I don’t find “global warming” ridiculous because AlGore talks about it. I find it ridiculous because it just is. I think taking care of the environment makes sense, but the obsession with this stuff that is in the media these days is way past overkill. I don’t give a rat’s rear end what my “carbon footprint” is! Do you?
I want an efficient vehicle because it’s cheaper to operate. I want biofuels because I’m tired of supporting Muslim terrorists.
And furthermore, I don’t care what Greenpeace or PETA or any of those other folks who have lost touch with reality and common sense think about my “carbon footprint”.
Donald Joy makes the same excellent points about marriage in Two Become One.
Expand on that, if you will, Reg. (# 11) I’m intrigued, but I’m not grasping it.

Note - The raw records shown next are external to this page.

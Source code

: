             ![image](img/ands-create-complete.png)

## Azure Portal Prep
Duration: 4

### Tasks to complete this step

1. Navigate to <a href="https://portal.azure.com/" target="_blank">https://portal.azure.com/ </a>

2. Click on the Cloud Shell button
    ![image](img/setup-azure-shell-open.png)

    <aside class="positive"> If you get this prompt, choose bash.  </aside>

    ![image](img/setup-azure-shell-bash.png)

I’ve experienced what Drill and others are saying. Most recently through some farmland in Hawaii which my son is trying to “subdue” into a self-sustaining fruit, vegetable, and biomass-producing acreage without the use of any chemicals and without removing valuable indigenous animals or vegetation.

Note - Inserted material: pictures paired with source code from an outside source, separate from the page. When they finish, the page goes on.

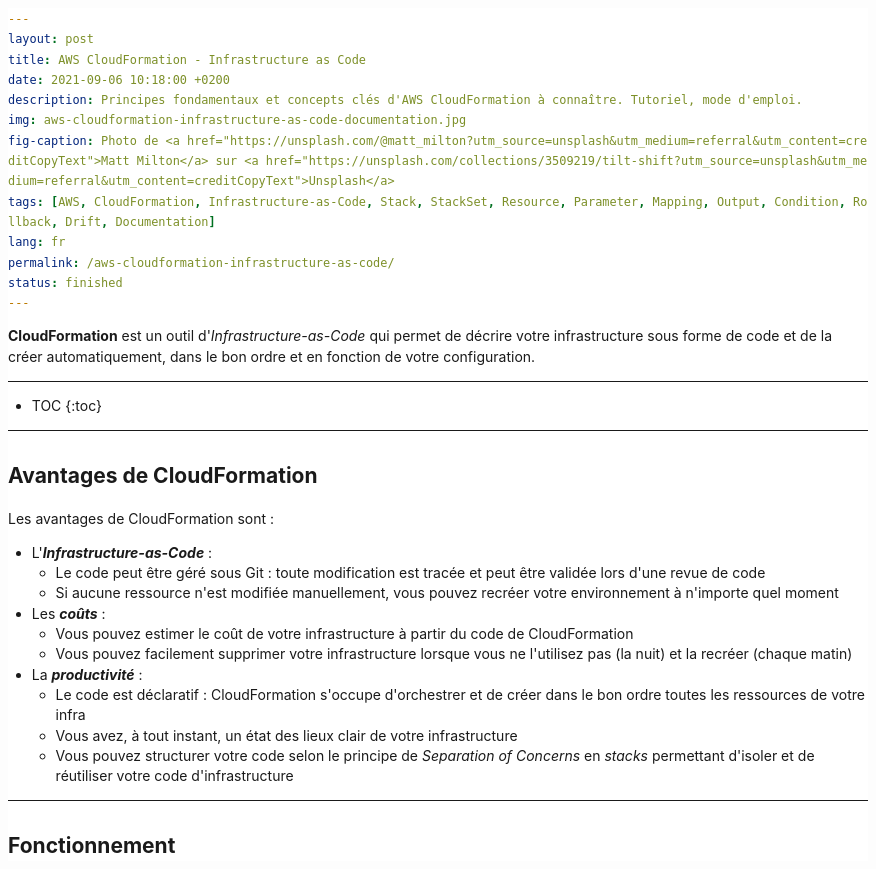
 ```yaml
---
layout: post
title: AWS CloudFormation - Infrastructure as Code
date: 2021-09-06 10:18:00 +0200
description: Principes fondamentaux et concepts clés d'AWS CloudFormation à connaître. Tutoriel, mode d'emploi.
img: aws-cloudformation-infrastructure-as-code-documentation.jpg
fig-caption: Photo de <a href="https://unsplash.com/@matt_milton?utm_source=unsplash&utm_medium=referral&utm_content=creditCopyText">Matt Milton</a> sur <a href="https://unsplash.com/collections/3509219/tilt-shift?utm_source=unsplash&utm_medium=referral&utm_content=creditCopyText">Unsplash</a>
tags: [AWS, CloudFormation, Infrastructure-as-Code, Stack, StackSet, Resource, Parameter, Mapping, Output, Condition, Rollback, Drift, Documentation]
lang: fr
permalink: /aws-cloudformation-infrastructure-as-code/
status: finished
---
```


**CloudFormation** est un outil d'*Infrastructure-as-Code* qui permet de décrire votre infrastructure sous forme de code et de la créer automatiquement, dans le bon ordre et en fonction de votre configuration.

<hr class="hr-text" data-content="Plan">

* TOC
{:toc}

<hr class="hr-text" data-content="Avantages">

## Avantages de CloudFormation

Les avantages de CloudFormation sont :
- L'***Infrastructure-as-Code*** :
    - Le code peut être géré sous Git : toute modification est tracée et peut être validée lors d'une revue de code
    - Si aucune ressource n'est modifiée manuellement, vous pouvez recréer votre environnement à n'importe quel moment
- Les ***coûts*** :
    - Vous pouvez estimer le coût de votre infrastructure à partir du code de CloudFormation
    - Vous pouvez facilement supprimer votre infrastructure lorsque vous ne l'utilisez pas (la nuit) et la recréer (chaque matin)
- La ***productivité*** :
    - Le code est déclaratif : CloudFormation s'occupe d'orchestrer et de créer dans le bon ordre toutes les ressources de votre infra
    - Vous avez, à tout instant, un état des lieux clair de votre infrastructure
    - Vous pouvez structurer votre code selon le principe de *Separation of Concerns* en *stacks* permettant d'isoler et de réutiliser votre code d'infrastructure

<hr class="hr-text" data-content="Fonctionnement">

## Fonctionnement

I’m also right there with RRBAR in 9 & 10.
Tony,
What is it with the sexual theme?
Drill (#4)- Remember that dominion over the earth was given to man BEFORE Adam’s disobedience cursed the ground and caused thorns, ticks, and the rest to challenge us in this work of stewardship until our bodies themselves are laid to rest in the ground.
We do our best, now, I think, and look forward to the restoration the earth.
Reg- While we moderns tend to think of “rape” in terms of sexual violence, don’t forget that the origins of the word lie in the concept of taking and theft. Perhaps there is not only a marital concept, here, in Tony’s words but also an implication of the rape– the taking, if you will– that we and our society perpetuate on each other and ourselves in our sinful and selfish actions, affecting not only the land but our relationships.
– Jonny
15-
Jonny,
I think that we all know that we are all moderns.
Here’s a curious question on global warming…
We are worried about a 1 degree rise in temperature over a century. Yet, I just noticed that the US imports more oil from Canada (18%) than any other country. We only got 17% from Saudi Arabia in 2007.
Since oil was produced by tropical rain forests, was Canada once a tropical rain forest? If so, why are we worried about one degree rise over a century?
Regardless of global warming, all humans should want a cleaner earth. And let’s stop buying gas from countries that support terror.
As consumers in a free society we can make choices that align with these goals. So then … Pick your Poison: Buy from oil companies that cause the least harm. You can fine the list in the Better World Handbook for Gas Rankings:
Best:
- Sunoco buys NO oil from the Middle East and has a relatively OK environmental record.
- BP
Medium:
- Hess
- Marathon
- Valero
- Citgo - Avoid (Hugo Chavez)
Worst:
- Chevron
- Conoco
- Shell - Blood oil, pollution and murder of innocent people.
Rapers of the Earth!
- Exxon / Mobil
13
“It’s a reprehensible view, yet I wonder sometimes how often we Christians — especially those with a more conservative stripe — fall prey to it, especially if our theology tells us that God will soon whisk us away to a better place. We start treating creation as this broken play-toy that needn’t concern us (so long as it will yield up oil and coal a bit longer)”
Equally reprehensible:
The Naturalistic Fallacy, page 71 in Two Become One by Donald Joy. “What is prescribes what ought to be.”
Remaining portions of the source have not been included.